Overview
De Valera's political creed evolved from militant republicanism to social and cultural conservatism.
Ireland's dominant political personality for many decades, de Valera received numerous honours. He was elected Chancellor of the National University of Ireland in 1921, holding the post until his death. Pope John XXIII bestowed on him the Order of Christ. He received honorary degrees from universities in Ireland and abroad. In 1968 he was elected a Fellow of the Royal Society (FRS), a recognition of his lifelong interest in mathematics. He also served as a member of the Parliament of Northern Ireland (for Down from 1921 to 1929 and for South Down from 1933 to 1937), although he held to the Republican policy of abstentionism and did not take his seat in Stormont. He retired from the Presidency in June 1973, having served for fourteen years, the longest period allowed under the Constitution.
De Valera was criticised for ending up as co-owner of one of Ireland's most influential group of newspapers, Irish Press Newspapers, funded by numerous small investors who received no dividend for decades. De Valera is alleged by critics to have helped keep Ireland under the influence of Catholic conservatism, though that is explained by the large role Catholicism has played in Irish history. De Valera rejected, however, demands by organisations like Maria Duce that Roman Catholicism be made the state religion of Ireland, just as he rejected demands by the Irish Christian Front that the Irish Free State support Franco during the Spanish Civil War.

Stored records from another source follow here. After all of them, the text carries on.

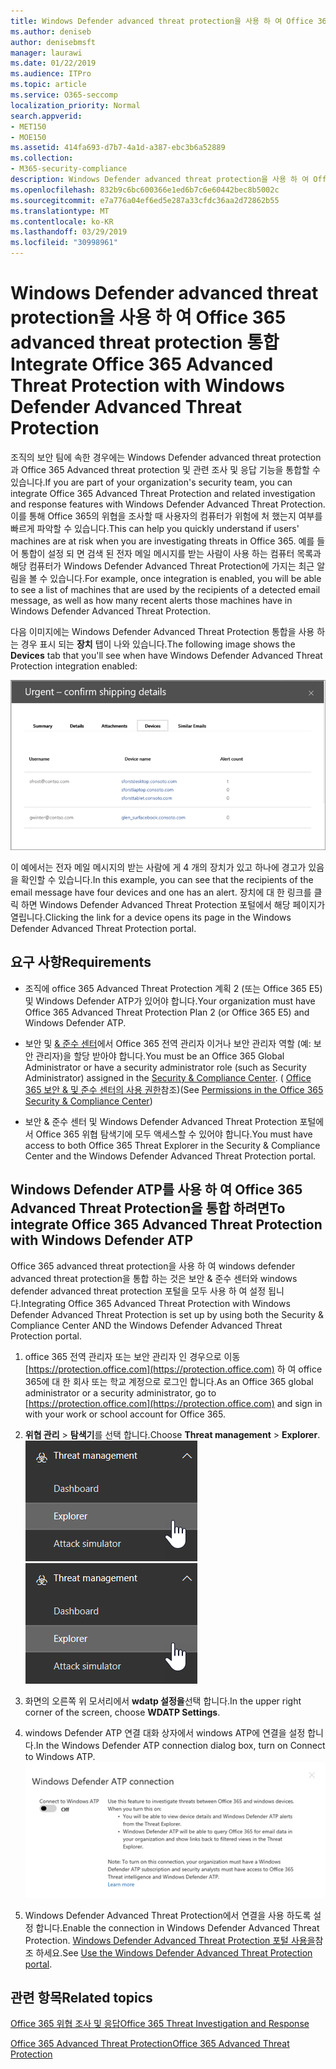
 ```yaml
---
title: Windows Defender advanced threat protection을 사용 하 여 Office 365 advanced threat protection 통합
ms.author: deniseb
author: denisebmsft
manager: laurawi
ms.date: 01/22/2019
ms.audience: ITPro
ms.topic: article
ms.service: O365-seccomp
localization_priority: Normal
search.appverid:
- MET150
- MOE150
ms.assetid: 414fa693-d7b7-4a1d-a387-ebc3b6a52889
ms.collection:
- M365-security-compliance
description: Windows Defender advanced threat protection을 사용 하 여 Office 365 advanced threat protection을 통합 하 여 보다 자세한 위협 관리 정보를 확인 합니다.
ms.openlocfilehash: 832b9c6bc600366e1ed6b7c6e60442bec8b5002c
ms.sourcegitcommit: e7a776a04ef6ed5e287a33cfdc36aa2d72862b55
ms.translationtype: MT
ms.contentlocale: ko-KR
ms.lasthandoff: 03/29/2019
ms.locfileid: "30998961"
---
```

# <a name="integrate-office-365-advanced-threat-protection-with-windows-defender-advanced-threat-protection"></a><span data-ttu-id="408b2-103">Windows Defender advanced threat protection을 사용 하 여 Office 365 advanced threat protection 통합</span><span class="sxs-lookup"><span data-stu-id="408b2-103">Integrate Office 365 Advanced Threat Protection with Windows Defender Advanced Threat Protection</span></span>

<span data-ttu-id="408b2-104">조직의 보안 팀에 속한 경우에는 Windows Defender advanced threat protection과 Office 365 Advanced threat protection 및 관련 조사 및 응답 기능을 통합할 수 있습니다.</span><span class="sxs-lookup"><span data-stu-id="408b2-104">If you are part of your organization's security team, you can integrate Office 365 Advanced Threat Protection and related investigation and response features with Windows Defender Advanced Threat Protection.</span></span> <span data-ttu-id="408b2-105">이를 통해 Office 365의 위협을 조사할 때 사용자의 컴퓨터가 위험에 처 했는지 여부를 빠르게 파악할 수 있습니다.</span><span class="sxs-lookup"><span data-stu-id="408b2-105">This can help you quickly understand if users' machines are at risk when you are investigating threats in Office 365.</span></span> <span data-ttu-id="408b2-106">예를 들어 통합이 설정 되 면 검색 된 전자 메일 메시지를 받는 사람이 사용 하는 컴퓨터 목록과 해당 컴퓨터가 Windows Defender Advanced Threat Protection에 가지는 최근 알림을 볼 수 있습니다.</span><span class="sxs-lookup"><span data-stu-id="408b2-106">For example, once integration is enabled, you will be able to see a list of machines that are used by the recipients of a detected email message, as well as how many recent alerts those machines have in Windows Defender Advanced Threat Protection.</span></span>
  
<span data-ttu-id="408b2-107">다음 이미지에는 Windows Defender Advanced Threat Protection 통합을 사용 하는 경우 표시 되는 **장치** 탭이 나와 있습니다.</span><span class="sxs-lookup"><span data-stu-id="408b2-107">The following image shows the **Devices** tab that you'll see when have Windows Defender Advanced Threat Protection integration enabled:</span></span> 
  
![Windows Defender ATP가 사용 하도록 설정 되 면 경고가 포함 된 컴퓨터 목록을 볼 수 있습니다.](media/fec928ea-8f0c-44d7-80b9-a2e0a8cd4e89.PNG)
  
<span data-ttu-id="408b2-109">이 예에서는 전자 메일 메시지의 받는 사람에 게 4 개의 장치가 있고 하나에 경고가 있음을 확인할 수 있습니다.</span><span class="sxs-lookup"><span data-stu-id="408b2-109">In this example, you can see that the recipients of the email message have four devices and one has an alert.</span></span> <span data-ttu-id="408b2-110">장치에 대 한 링크를 클릭 하면 Windows Defender Advanced Threat Protection 포털에서 해당 페이지가 열립니다.</span><span class="sxs-lookup"><span data-stu-id="408b2-110">Clicking the link for a device opens its page in the Windows Defender Advanced Threat Protection portal.</span></span>
  
## <a name="requirements"></a><span data-ttu-id="408b2-111">요구 사항</span><span class="sxs-lookup"><span data-stu-id="408b2-111">Requirements</span></span>

- <span data-ttu-id="408b2-112">조직에 office 365 Advanced Threat Protection 계획 2 (또는 Office 365 E5) 및 Windows Defender ATP가 있어야 합니다.</span><span class="sxs-lookup"><span data-stu-id="408b2-112">Your organization must have Office 365 Advanced Threat Protection Plan 2 (or Office 365 E5) and Windows Defender ATP.</span></span>
    
- <span data-ttu-id="408b2-113">보안 및 [ &amp; 준수 센터](https://protection.office.com)에서 Office 365 전역 관리자 이거나 보안 관리자 역할 (예: 보안 관리자)을 할당 받아야 합니다.</span><span class="sxs-lookup"><span data-stu-id="408b2-113">You must be an Office 365 Global Administrator or have a security administrator role (such as Security Administrator) assigned in the [Security &amp; Compliance Center](https://protection.office.com).</span></span> <span data-ttu-id="408b2-114">( [Office 365 보안 &amp; 및 준수 센터의 사용 권한](permissions-in-the-security-and-compliance-center.md)참조)</span><span class="sxs-lookup"><span data-stu-id="408b2-114">(See [Permissions in the Office 365 Security &amp; Compliance Center](permissions-in-the-security-and-compliance-center.md))</span></span>
    
- <span data-ttu-id="408b2-115">보안 & 준수 센터 및 Windows Defender Advanced Threat Protection 포털에서 Office 365 위협 탐색기에 모두 액세스할 수 있어야 합니다.</span><span class="sxs-lookup"><span data-stu-id="408b2-115">You must have access to both Office 365 Threat Explorer in the Security & Compliance Center and the Windows Defender Advanced Threat Protection portal.</span></span>
    
## <a name="to-integrate-office-365-advanced-threat-protection-with-windows-defender-atp"></a><span data-ttu-id="408b2-116">Windows Defender ATP를 사용 하 여 Office 365 Advanced Threat Protection을 통합 하려면</span><span class="sxs-lookup"><span data-stu-id="408b2-116">To integrate Office 365 Advanced Threat Protection with Windows Defender ATP</span></span>

<span data-ttu-id="408b2-117">Office 365 advanced threat protection을 사용 하 여 windows defender advanced threat protection을 통합 하는 것은 보안 & 준수 센터와 windows defender advanced threat protection 포털을 모두 사용 하 여 설정 됩니다.</span><span class="sxs-lookup"><span data-stu-id="408b2-117">Integrating Office 365 Advanced Threat Protection with Windows Defender Advanced Threat Protection is set up by using both the Security & Compliance Center AND the Windows Defender Advanced Threat Protection portal.</span></span>
  
1. <span data-ttu-id="408b2-118">office 365 전역 관리자 또는 보안 관리자 인 경우으로 이동 [https://protection.office.com](https://protection.office.com) 하 여 office 365에 대 한 회사 또는 학교 계정으로 로그인 합니다.</span><span class="sxs-lookup"><span data-stu-id="408b2-118">As an Office 365 global administrator or a security administrator, go to [https://protection.office.com](https://protection.office.com) and sign in with your work or school account for Office 365.</span></span> 
    
2. <span data-ttu-id="408b2-119">**위협 관리** \> **탐색기**를 선택 합니다.</span><span class="sxs-lookup"><span data-stu-id="408b2-119">Choose **Threat management** \> **Explorer**.</span></span><br><span data-ttu-id="408b2-120">![위협 관리 메뉴의 탐색기](media/ThreatMgmt-Explorer-nav.png)</span><span class="sxs-lookup"><span data-stu-id="408b2-120">![Explorer in Threat Management menu](media/ThreatMgmt-Explorer-nav.png)</span></span><br>
    
3. <span data-ttu-id="408b2-121">화면의 오른쪽 위 모서리에서 **wdatp 설정을**선택 합니다.</span><span class="sxs-lookup"><span data-stu-id="408b2-121">In the upper right corner of the screen, choose **WDATP Settings**.</span></span>
    
4. <span data-ttu-id="408b2-122">windows Defender ATP 연결 대화 상자에서 windows ATP에 연결을 설정 합니다.</span><span class="sxs-lookup"><span data-stu-id="408b2-122">In the Windows Defender ATP connection dialog box, turn on Connect to Windows ATP.</span></span><br>![Windows Defender ATP 연결](media/Explorer-WDATPConnection-dialog.png)<br>
    
5. <span data-ttu-id="408b2-124">Windows Defender Advanced Threat Protection에서 연결을 사용 하도록 설정 합니다.</span><span class="sxs-lookup"><span data-stu-id="408b2-124">Enable the connection in Windows Defender Advanced Threat Protection.</span></span> <span data-ttu-id="408b2-125">[Windows Defender Advanced Threat Protection 포털 사용을](https://go.microsoft.com/fwlink/?linkid=859690)참조 하세요.</span><span class="sxs-lookup"><span data-stu-id="408b2-125">See [Use the Windows Defender Advanced Threat Protection portal](https://go.microsoft.com/fwlink/?linkid=859690).</span></span>

  
## <a name="related-topics"></a><span data-ttu-id="408b2-126">관련 항목</span><span class="sxs-lookup"><span data-stu-id="408b2-126">Related topics</span></span>

[<span data-ttu-id="408b2-127">Office 365 위협 조사 및 응답</span><span class="sxs-lookup"><span data-stu-id="408b2-127">Office 365 Threat Investigation and Response</span></span>](office-365-ti.md)
  
[<span data-ttu-id="408b2-128">Office 365 Advanced Threat Protection</span><span class="sxs-lookup"><span data-stu-id="408b2-128">Office 365 Advanced Threat Protection</span></span>](office-365-atp.md)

De Valera’s preoccupation with his part in history, and his need to explain and justify it, are reflected in innumerable ways. His faith in historians as trustworthy guardians of his reputation was not absolute. He made many attempts to influence their views and to adjust and refine the historical record whenever he felt this portrayed him, his allies or his cause inaccurately or unfavourably to his mind, these could often mean the same thing. He extended these endeavours to encompass the larger Irish public. An important function of his newspaper group, the Irish Press group, was to rectify what he saw as the errors and omissions of a decade in which he had been the subject of largely hostile commentary.
In recent decades his role in Irish history has no longer been unequivocally seen by historians as a positive one, and a biography by Tim Pat Coogan alleges that his failures outweigh his achievements, with de Valera's reputation declining while that of his great rival in the 1920s, Michael Collins, is rising. The most recent work on de Valera by historian Diarmaid Ferriter presents a more positive picture of de Valera's legacy. Bertie Ahern, at a book launch for Diarmaid Ferriter's biography of de Valera, described de Valera's achievements in political leadership during the formative years of the state:
One of de Valera’s finest hours was his regrouping of the Republican side after defeat in the civil war, and setting his followers on an exclusively peaceful and democratic path, along which he later had to confront both domestic Fascism and the IRA. He became a democratic statesman, not a dictator. He did not purge the civil service of those who had served his predecessors, but made best use of the talent available.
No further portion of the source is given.